-Ciao piccolina.
-Ciao mamma. Torna presto.
-Appena finisco di lavorare. Faccio prima possibile. E tu stai buona, mi raccomando. E non aprire a nessuno!
-Va bene, mamma. Lo so, me lo dici tutti i giorni.
Mamma mi da un bacio. Lo fa sempre prima di uscire. E poi chiude la porta e va via. Corro alla finestra. Appena in strada si volta indietro, mi guarda, sorride. Mi fa ciao con la mano. Anch’io la guardo, le sorrido e le faccio ciao con la mano.
So quello che posso fare e quello che non devo fare. La mamma si fida di me, anche se sono piccola. Per prima cosa poso la tazza della colazione sul lavandino. Piano, senza romperla. Apro il rubinetto e faccio scendere un po’ d’acqua. Così le briciole che sono rimaste nella tazza non si appiccicano. E mamma quando torna riesce a lavarla senza strofinare troppo.
Mi piace il rumore dell’acqua che scende. Sscciach… Poi quando chiudo il rubinetto ancora un’ultima goccia cade giù. Splasc! E fa un cerchiolino nell’acqua della tazza.
Mamma dice che non devo guardare la TV la mattina, solo un pochino dopo mangiato.
Mamma mi lascia un panino e una pesca. O una banana. Qualche volta, invece della frutta, un budino. Di quelli nel bicchierino di plastica con il coperchio di stagnola. Mi piacciono quelli gialli.
Un giorno il coperchio non si voleva staccare. Io tiravo, tiravo. Poi si è aperto all’improvviso e il budino è schizzato via. Splaffete! Si è spiaccicato tutto per terra. Allora ho preso il cucchiaino e l’ho mangiato tirandolo su. Sono stata bene attenta a non raccogliere quello attaccato il pavimento. Poi ho pulito con la carta igienica. La mamma non si è accorta di niente.
Ora prendo i fogli e disegno. Non è che mi piace tanto, ma così quando torna mamma e mi chiede cosa ho fatto, le mostro il disegno e lei è contenta.
-Brava la mia piccolina.
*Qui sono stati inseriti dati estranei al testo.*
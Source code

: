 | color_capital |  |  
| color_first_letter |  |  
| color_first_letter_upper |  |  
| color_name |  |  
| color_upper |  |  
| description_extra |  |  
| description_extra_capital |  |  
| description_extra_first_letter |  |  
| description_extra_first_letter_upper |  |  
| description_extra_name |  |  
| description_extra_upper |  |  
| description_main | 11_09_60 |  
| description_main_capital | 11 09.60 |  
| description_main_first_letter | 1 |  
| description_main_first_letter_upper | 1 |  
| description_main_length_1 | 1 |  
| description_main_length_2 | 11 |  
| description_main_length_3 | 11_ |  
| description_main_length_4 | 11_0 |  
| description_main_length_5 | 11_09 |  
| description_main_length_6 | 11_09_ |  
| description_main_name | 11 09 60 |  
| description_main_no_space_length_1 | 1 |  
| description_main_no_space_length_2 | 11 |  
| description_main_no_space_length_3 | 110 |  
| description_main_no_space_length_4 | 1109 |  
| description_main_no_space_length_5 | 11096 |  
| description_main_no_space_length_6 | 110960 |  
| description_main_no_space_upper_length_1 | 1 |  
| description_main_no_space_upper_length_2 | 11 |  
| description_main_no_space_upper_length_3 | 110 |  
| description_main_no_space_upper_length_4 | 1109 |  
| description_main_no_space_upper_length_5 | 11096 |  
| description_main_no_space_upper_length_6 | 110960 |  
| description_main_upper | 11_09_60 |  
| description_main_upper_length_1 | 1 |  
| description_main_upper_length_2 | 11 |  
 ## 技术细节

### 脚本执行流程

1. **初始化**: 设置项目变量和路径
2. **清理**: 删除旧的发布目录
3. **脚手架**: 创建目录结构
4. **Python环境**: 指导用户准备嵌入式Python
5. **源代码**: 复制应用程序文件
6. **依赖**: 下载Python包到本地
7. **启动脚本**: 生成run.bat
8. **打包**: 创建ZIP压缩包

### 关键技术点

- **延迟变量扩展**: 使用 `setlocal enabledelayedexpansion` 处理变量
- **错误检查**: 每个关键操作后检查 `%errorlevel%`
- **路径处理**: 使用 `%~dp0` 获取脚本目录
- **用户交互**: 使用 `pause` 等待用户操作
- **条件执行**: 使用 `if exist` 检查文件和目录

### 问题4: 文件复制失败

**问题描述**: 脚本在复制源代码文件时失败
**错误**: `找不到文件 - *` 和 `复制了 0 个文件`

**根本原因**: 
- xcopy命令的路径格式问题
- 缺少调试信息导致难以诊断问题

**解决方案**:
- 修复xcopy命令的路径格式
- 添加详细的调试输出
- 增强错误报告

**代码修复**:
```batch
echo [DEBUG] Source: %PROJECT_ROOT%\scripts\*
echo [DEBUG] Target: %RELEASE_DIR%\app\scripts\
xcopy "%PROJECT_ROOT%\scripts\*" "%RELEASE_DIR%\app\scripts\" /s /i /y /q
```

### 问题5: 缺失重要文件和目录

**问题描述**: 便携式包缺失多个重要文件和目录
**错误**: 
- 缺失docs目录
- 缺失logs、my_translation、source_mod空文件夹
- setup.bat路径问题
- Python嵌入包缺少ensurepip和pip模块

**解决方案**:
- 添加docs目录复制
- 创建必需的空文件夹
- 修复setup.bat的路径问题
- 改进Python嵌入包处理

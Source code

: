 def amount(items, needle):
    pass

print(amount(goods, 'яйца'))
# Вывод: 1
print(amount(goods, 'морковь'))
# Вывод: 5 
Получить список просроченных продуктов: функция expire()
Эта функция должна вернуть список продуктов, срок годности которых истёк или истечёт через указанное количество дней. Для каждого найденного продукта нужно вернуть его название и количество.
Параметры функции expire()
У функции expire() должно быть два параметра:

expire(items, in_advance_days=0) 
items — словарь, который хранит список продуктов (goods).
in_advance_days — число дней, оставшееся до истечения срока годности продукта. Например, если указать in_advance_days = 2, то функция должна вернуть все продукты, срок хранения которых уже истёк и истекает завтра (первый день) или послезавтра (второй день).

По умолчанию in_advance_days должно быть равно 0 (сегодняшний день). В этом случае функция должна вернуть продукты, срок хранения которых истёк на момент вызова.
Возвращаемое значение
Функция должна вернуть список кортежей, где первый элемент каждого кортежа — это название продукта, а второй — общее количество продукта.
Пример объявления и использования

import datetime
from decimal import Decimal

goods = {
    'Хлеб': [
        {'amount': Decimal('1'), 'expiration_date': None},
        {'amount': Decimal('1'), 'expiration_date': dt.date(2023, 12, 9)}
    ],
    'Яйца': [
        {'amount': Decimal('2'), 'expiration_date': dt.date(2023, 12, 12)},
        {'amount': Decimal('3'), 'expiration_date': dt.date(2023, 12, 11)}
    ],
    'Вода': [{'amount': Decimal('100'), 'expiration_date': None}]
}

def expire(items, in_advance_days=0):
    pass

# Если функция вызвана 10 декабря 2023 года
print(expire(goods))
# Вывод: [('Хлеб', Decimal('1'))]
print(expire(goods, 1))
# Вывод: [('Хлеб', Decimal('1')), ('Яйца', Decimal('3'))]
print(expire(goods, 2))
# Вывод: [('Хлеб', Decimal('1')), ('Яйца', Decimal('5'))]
Hai fatto un bel disegno. Che bel gattino!
Non indovina mai cosa ho fatto. Oggi però non so proprio cosa disegnare.
Sento il rumore di una macchina. Vado alla finestra. Accipicchia. È un
camion. Si è fermato nel cortile. Sotto la finestra. Scendono degli uomini.
Scaricano mobili e scatoloni. Salgono le scale. Corro a mettere l’orecchio
alla porta. Voglio sentire cosa succede. Voglio sapere dove vanno.
Si sono fermati sul nostro pianerottolo! Portano i mobili nell’appartamento accanto al nostro. Che bellezza! Ci sarà di nuovo qualcuno che abiterà vicino a noi. La signora Angiolina se n’è andata da… non so da quanto. Da tanto tempo, mi sembra. Aveva quel cagnolino così simpatico. Quelle volte che non andavo all’asilo e la sentivo uscire aprivo un po’ la porta. Anche se la mamma non vuole che apra quando sono sola.
“Non aprire a nessuno quando sei sola, mi raccomando. Potrebbero farti del male.”
Ma la signora Angiolina che male poteva farmi? Io volevo vedere Briciola. Era bianco. Piccolino. Mi faceva le feste. Stavo qualche minuto con lui e ci divertivamo. La mamma non se ne è mai accorta.
Gli uomini che portano i mobili fanno rumore e dicono le parolacce. Se sentisse mamma, chissà come si arrabbierebbe. Si è fermata anche una macchina nel cortile e sono scesi due vecchi. Un uomo e una donna. Secondo me saranno loro che abiteranno nella casa della signora Angiolina. Non sono riuscita a vederli bene.
Stanno salendo le scale. Apro un pochino la porta. Basta appena per sbirciare con un occhio. Davanti c’è il vecchio. Ha i capelli bianchi, ma tanti, tanti. Lei viene dietro. Piccola e grassottella. Sale lentamente. Brontolando. Entrano nella loro casa. E lei si mette a sbraitare con gli operai.
-Attenti. Mi rigate tutto l’armadio. No. Non lì quello. Mettetelo là.
Che brutta voce ha questa nuova vicina. Lui non dice niente.
Lui esce sul pianerottolo e parla piano con gli uomini dei mobili.
-Abbiate pazienza. Sapete com’è con le donne quando c’è un trasloco!
Si sentono tutti i rumori dalla parete della nostra camera che è di fianco alla loro.
Oggi non mi annoio di certo. Intanto so cosa disegnare.
Il camion.
Non è molto bello. Mi sembra pure un po’ vecchio. Grigio e con dei graffi sui fianchi. Ma io lo farò rosso e tutto bello.
Questa volta la mamma indovinerà sicuramente. Disegno velocemente e ci metto anche gli uomini che scaricano i mobili. Non sono venuti tanto bene, ma non importa. Non ho tempo di farli meglio. Devo guardare fuori. Sento le loro voci.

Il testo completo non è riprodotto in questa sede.